Segment Start: DATA FOR PROCESSING
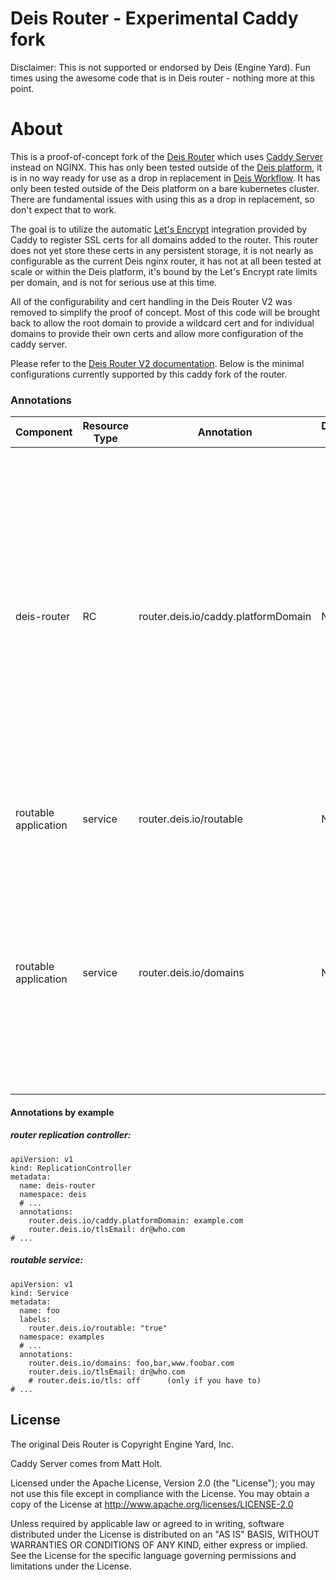 # Deis Router - Experimental Caddy fork

Disclaimer: This is not supported or endorsed by Deis (Engine Yard). Fun times using the awesome code that is in Deis router - nothing more at this point.

# About

This is a proof-of-concept fork of the [Deis Router][deisrouter] which uses [Caddy Server][caddy] instead on NGINX. This has only been tested outside of the [Deis platform][deis], it is in no way ready for use as a drop in replacement in [Deis Workflow][deisworkflow]. It has only been tested outside of the Deis platform on a bare kubernetes cluster. There are fundamental issues with using this as a drop in replacement, so don't expect that to work.

The goal is to utilize the automatic [Let's Encrypt][letsencrypt] integration provided by Caddy to register SSL certs for all domains added to the router. This router does not yet store these certs in any persistent storage, it is not nearly as configurable as the current Deis nginx router, it has not at all been tested at scale or within the Deis platform, it's bound by the Let's Encrypt rate limits per domain, and is not for serious use at this time.

All of the configurability and cert handling in the Deis Router V2 was removed to simplify the proof of concept. Most of this code will be brought back to allow the root domain to provide a wildcard cert and for individual domains to provide their own certs and allow more configuration of the caddy server.

Please refer to the [Deis Router V2 documentation][deisrouter]. Below is the minimal configurations currently supported by this caddy fork of the router.

### Annotations

| Component | Resource Type | Annotation | Default Value | Description |
|-----------|---------------|------------|---------------|-------------|
| deis-router | RC | router.deis.io/caddy.platformDomain | N/A | This defines the router's platform domain.  Any domains added to a routable application _not_ containing the `.` character will be assumed to be subdomains of this platform domain.  Thus, for example, a platform domain of `example.com` coupled with a routable app counting `foo` among its domains will result in router configuration that routes traffic for `foo.example.com` to that application. |
| routable application | service | router.deis.io/routable | N/A | Only services that have a `routable` value of `"true"` will be tracked. |
| routable application | service | router.deis.io/domains | N/A | Comma-delimited list of domains for which traffic should be routed to the application.  These may be fully qualified (e.g. `foo.example.com`) or, if not containing any `.` character, will be considered subdomains of the router's domain, if that is defined. |

#### Annotations by example

##### router replication controller:

```
apiVersion: v1
kind: ReplicationController
metadata:
  name: deis-router
  namespace: deis
  # ...
  annotations:
    router.deis.io/caddy.platformDomain: example.com
    router.deis.io/tlsEmail: dr@who.com
# ...
```

##### routable service:

```
apiVersion: v1
kind: Service
metadata:
  name: foo
  labels:
  	router.deis.io/routable: "true"
  namespace: examples
  # ...
  annotations:
    router.deis.io/domains: foo,bar,www.foobar.com
    router.deis.io/tlsEmail: dr@who.com
    # router.deis.io/tls: off      (only if you have to)
# ...
```

## License

The original Deis Router is Copyright Engine Yard, Inc.

Caddy Server comes from Matt Holt.

Licensed under the Apache License, Version 2.0 (the "License"); you may not use this file except in compliance with the License. You may obtain a copy of the License at <http://www.apache.org/licenses/LICENSE-2.0>

Unless required by applicable law or agreed to in writing, software distributed under the License is distributed on an "AS IS" BASIS, WITHOUT WARRANTIES OR CONDITIONS OF ANY KIND, either express or implied. See the License for the specific language governing permissions and limitations under the License.

[deis]: https://deis.com
[deisrouter]: https://github.com/deis/router/
[deisworkflow]: https://github.com/deis/workflow
[caddy]: https://caddyserver.com
[letsencrypt]: https://letsencrypt.org/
Segment End: DATA FOR PROCESSING
### WORK ITEM
Word for word, give the data above again, without any images.

### TASK RESULT
 # Deis Router - Experimental Caddy fork

Disclaimer: This is not supported or endorsed by Deis (Engine Yard). Fun times using the awesome code that is in Deis router - nothing more at this point.

# About

This is a proof-of-concept fork of the [Deis Router][deisrouter] which uses [Caddy Server][caddy] instead on NGINX. This has only been tested outside of the [Deis platform][deis], it is in no way ready for use as a drop in replacement in [Deis Workflow][deisworkflow]. It has only been tested outside of the Deis platform on a bare kubernetes cluster. There are fundamental issues with using this as a drop in replacement, so don't expect that to work.

The goal is to utilize the automatic [Let's Encrypt][letsencrypt] integration provided by Caddy to register SSL certs for all domains added to the router. This router does not yet store these certs in any persistent storage, it is not nearly as configurable as the current Deis nginx router, it has not at all been tested at scale or within the Deis platform, it's bound by the Let's Encrypt rate limits per domain, and is not for serious use at this time.

All of the configurability and cert handling in the Deis Router V2 was removed to simplify the proof of concept. Most of this code will be brought back to allow the root domain to provide a wildcard cert and for individual domains to provide their own certs and allow more configuration of the caddy server.

Please refer to the [Deis Router V2 documentation][deisrouter]. Below is the minimal configurations currently supported by this caddy fork of the router.

### Annotations

| Component | Resource Type | Annotation | Default Value | Description |
|-----------|---------------|------------|---------------|-------------|
| deis-router | RC | router.deis.io/caddy.platformDomain | N/A | This defines the router's platform domain.  Any domains added to a routable application _not_ containing the `.` character will be assumed to be subdomains of this platform domain.  Thus, for example, a platform domain of `example.com` coupled with a routable app counting `foo` among its domains will result in router configuration that routes traffic for `foo.example.com` to that application. |
| routable application | service | router.deis.io/routable | N/A | Only services that have a `routable` value of `"true"` will be tracked. |
| routable application | service | router.deis.io/domains | N/A | Comma-delimited list of domains for which traffic should be routed to the application.  These may be fully qualified (e.g. `foo.example.com`) or, if not containing any `.` character, will be considered subdomains of the router's domain, if that is defined. |

#### Annotations by example

##### router replication controller:

```
apiVersion: v1
kind: ReplicationController
metadata:
  name: deis-router
  namespace: deis
  # ...
  annotations:
    router.deis.io/caddy.platformDomain: example.com
    router.deis.io/tlsEmail: dr@who.com
# ...
```

##### routable service:

```
apiVersion: v1
kind: Service
metadata:
  name: foo
  labels:
  	router.deis.io/routable: "true"
  namespace: examples
  # ...
  annotations:
    router.deis.io/domains: foo,bar,www.foobar.com
    router.deis.io/tlsEmail: dr@who.com
    # router.deis.io/tls: off      (only if you have to)
# ...
```

## License

The original Deis Router is Copyright Engine Yard, Inc.

Caddy Server comes from Matt Holt.

Licensed under the Apache License, Version 2.0 (the "License"); you may not use this file except in compliance with the License. You may obtain a copy of the License at <http://www.apache.org/licenses/LICENSE-2.0>

Unless required by applicable law or agreed to in writing, software distributed under the License is distributed on an "AS IS" BASIS, WITHOUT WARRANTIES OR CONDITIONS OF ANY KIND, either express or implied. See the License for the specific language governing permissions and limitations under the License.

[deis]: https://deis.com
[deisrouter]: https://github.com/deis/router/
[deisworkflow]: https://github.com/deis/workflow
[caddy]: https://caddyserver.com
[letsencrypt]: https://letsencrypt.org/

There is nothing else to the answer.